Guest Blogger: Ben Stucker is the Director of Business Development at Tonic Design Co, an interactive design and development agency with offices in Philadelphia, PA and its close suburbs. Contact: email@example.com
I hear the same question from nearly every prospective client I speak with these days: “How much is an app going to cost me?”
On the surface, this is a logical question, isn’t it? After all, an app is just a “thing” — a little button on a phone, or tablet that can engage customers, sell them things, or lead them to the magical land of greater efficiency. Then again, an app could fail miserably, costing a company much more than the expense of design and development.
The risk of failure can often keep business leaders on the sidelines, where the only perceived way to mitigate risk is to take no action at all — but is taking no action really the safest option? Let’s look into the cost of NOT building and marketing a mobile app, or arguably worse, the cost of building a poor quality mobile app.
What are the true costs if your business does NOT build and market an app?
Brands with an online or mobile commerce site may be quick to respond that an app isn’t necessary because their conversions are up year over year. An app may be seen as a distraction or something that doesn’t need to be figured into the overall brand strategy. These can be disastrous conclusions and are contrary to a recent Gartner study that found that most “CEOs are interested in investing more than ever before, in digital marketing, e-commerce and customer experience management.”

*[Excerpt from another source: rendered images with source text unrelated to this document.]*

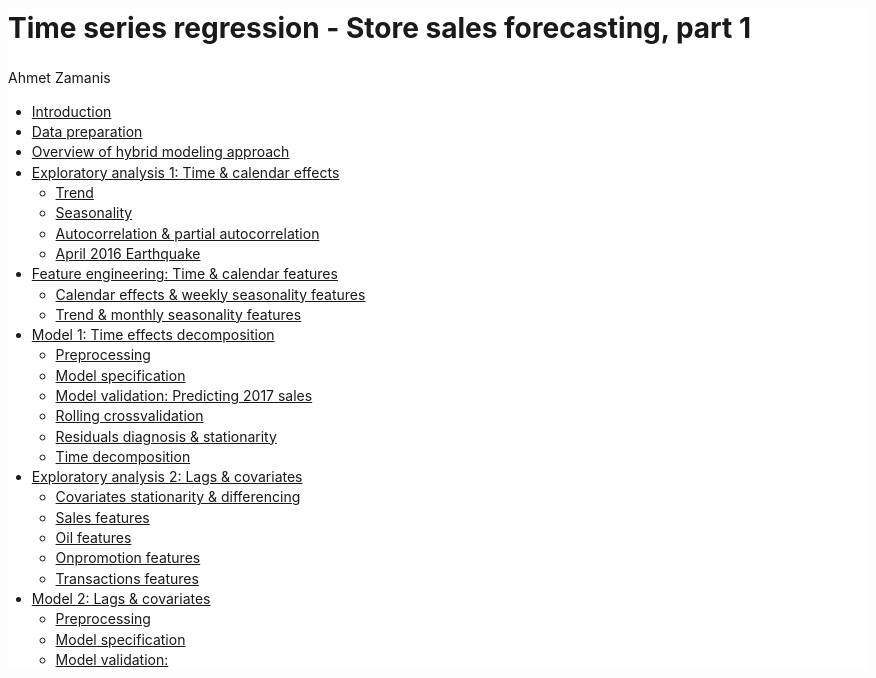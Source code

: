 Time series regression - Store sales forecasting, part 1
================
Ahmet Zamanis

- <a href="#introduction" id="toc-introduction">Introduction</a>
- <a href="#data-preparation" id="toc-data-preparation">Data
  preparation</a>
- <a href="#overview-of-hybrid-modeling-approach"
  id="toc-overview-of-hybrid-modeling-approach">Overview of hybrid
  modeling approach</a>
- <a href="#exploratory-analysis-1-time-calendar-effects"
  id="toc-exploratory-analysis-1-time-calendar-effects">Exploratory
  analysis 1: Time &amp; calendar effects</a>
  - <a href="#trend" id="toc-trend">Trend</a>
  - <a href="#seasonality" id="toc-seasonality">Seasonality</a>
  - <a href="#autocorrelation-partial-autocorrelation"
    id="toc-autocorrelation-partial-autocorrelation">Autocorrelation &amp;
    partial autocorrelation</a>
  - <a href="#april-2016-earthquake" id="toc-april-2016-earthquake">April
    2016 Earthquake</a>
- <a href="#feature-engineering-time-calendar-features"
  id="toc-feature-engineering-time-calendar-features">Feature engineering:
  Time &amp; calendar features</a>
  - <a href="#calendar-effects-weekly-seasonality-features"
    id="toc-calendar-effects-weekly-seasonality-features">Calendar effects
    &amp; weekly seasonality features</a>
  - <a href="#trend-monthly-seasonality-features"
    id="toc-trend-monthly-seasonality-features">Trend &amp; monthly
    seasonality features</a>
- <a href="#model-1-time-effects-decomposition"
  id="toc-model-1-time-effects-decomposition">Model 1: Time effects
  decomposition</a>
  - <a href="#preprocessing" id="toc-preprocessing">Preprocessing</a>
  - <a href="#model-specification" id="toc-model-specification">Model
    specification</a>
  - <a href="#model-validation-predicting-2017-sales"
    id="toc-model-validation-predicting-2017-sales">Model validation:
    Predicting 2017 sales</a>
  - <a href="#rolling-crossvalidation"
    id="toc-rolling-crossvalidation">Rolling crossvalidation</a>
  - <a href="#residuals-diagnosis-stationarity"
    id="toc-residuals-diagnosis-stationarity">Residuals diagnosis &amp;
    stationarity</a>
  - <a href="#time-decomposition" id="toc-time-decomposition">Time
    decomposition</a>
- <a href="#exploratory-analysis-2-lags-covariates"
  id="toc-exploratory-analysis-2-lags-covariates">Exploratory analysis 2:
  Lags &amp; covariates</a>
  - <a href="#covariates-stationarity-differencing"
    id="toc-covariates-stationarity-differencing">Covariates stationarity
    &amp; differencing</a>
  - <a href="#sales-features" id="toc-sales-features">Sales features</a>
  - <a href="#oil-features" id="toc-oil-features">Oil features</a>
  - <a href="#onpromotion-features"
    id="toc-onpromotion-features">Onpromotion features</a>
  - <a href="#transactions-features"
    id="toc-transactions-features">Transactions features</a>
- <a href="#model-2-lags-covariates"
  id="toc-model-2-lags-covariates">Model 2: Lags &amp; covariates</a>
  - <a href="#preprocessing-1" id="toc-preprocessing-1">Preprocessing</a>
  - <a href="#model-specification-1" id="toc-model-specification-1">Model
    specification</a>
  - <a href="#model-validation-predicting-2017-sales-1"
    id="toc-model-validation-predicting-2017-sales-1">Model validation: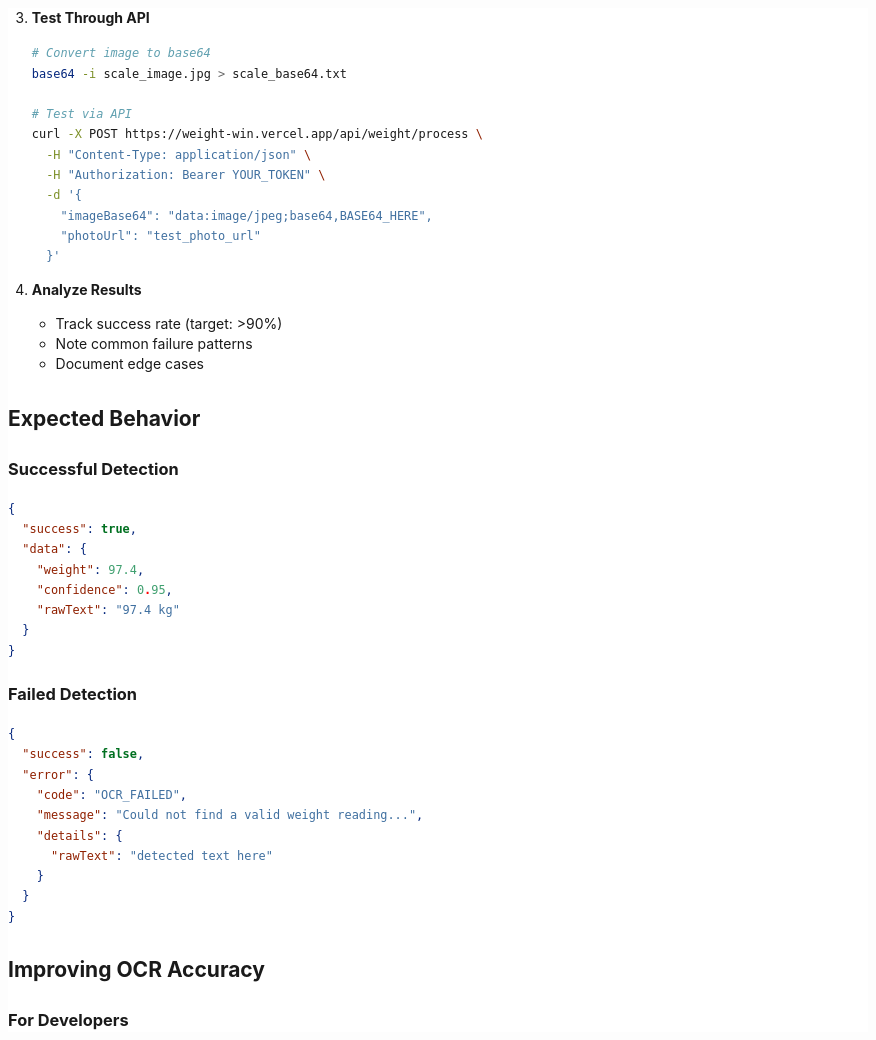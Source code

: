 3. **Test Through API**
   ```bash
   # Convert image to base64
   base64 -i scale_image.jpg > scale_base64.txt
   
   # Test via API
   curl -X POST https://weight-win.vercel.app/api/weight/process \
     -H "Content-Type: application/json" \
     -H "Authorization: Bearer YOUR_TOKEN" \
     -d '{
       "imageBase64": "data:image/jpeg;base64,BASE64_HERE",
       "photoUrl": "test_photo_url"
     }'
   ```

4. **Analyze Results**
   - Track success rate (target: >90%)
   - Note common failure patterns
   - Document edge cases

## Expected Behavior

### Successful Detection
```json
{
  "success": true,
  "data": {
    "weight": 97.4,
    "confidence": 0.95,
    "rawText": "97.4 kg"
  }
}
```

### Failed Detection
```json
{
  "success": false,
  "error": {
    "code": "OCR_FAILED",
    "message": "Could not find a valid weight reading...",
    "details": {
      "rawText": "detected text here"
    }
  }
}
```

## Improving OCR Accuracy

### For Developers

The decision to not build and market an app means a brand forgoes the opportunity to engage directly — and in many cases emotionally — with their customers. This creates a void in any “customer experience management” strategy and, perhaps most importantly, eliminates the opportunity to collect important components of personalized data for business decision-making purposes. At a time when there are more apps available than ever before, the decision to not build and market an app increasingly opens the door for competitors who are looking to add utility to the lives of potential consumers and earn their loyalty. While these may be difficult to quantify precisely, it is clear that these costs can be significant.
What are the true costs of building and marketing a poor quality mobile app?
The risk of mobile application failure is real, and the impact on sales and loyalty can be significant. A recent study from Compuware found that 56% of users have experienced apps that don’t work properly, and when this happens they become less likely to buy and head to a competitor for the same product or service more than 30% of the time. Ouch.
So what can a business leader do if they have a “broken” app? Should they abandon it completely and forego the associated pain and scrutiny? Considering that more than $2 billion in shopping will be completed on mobile devices in 2016 and that half of the digital commerce revenue in the US will be conducted through mobile devices by 2017, the answer is clear. With so much to lose today and more-so in coming years, businesses with poor quality apps need to take the steps necessary to get back on track immediately.
Getting off on the right foot in mobile
On a basic level, consumers expect mobile applications to work quickly, consistently, and provide the features they expect when and where they need them. The goal of your mobile app should be to exceed these expectations by investing in the appropriate resources to develop and integrate your mobile strategy into your overall business goals. Outcomes from this focused effort can include forming deeper personal relationships your customers and becoming more relevant and important in customers’ daily lives by adding utility.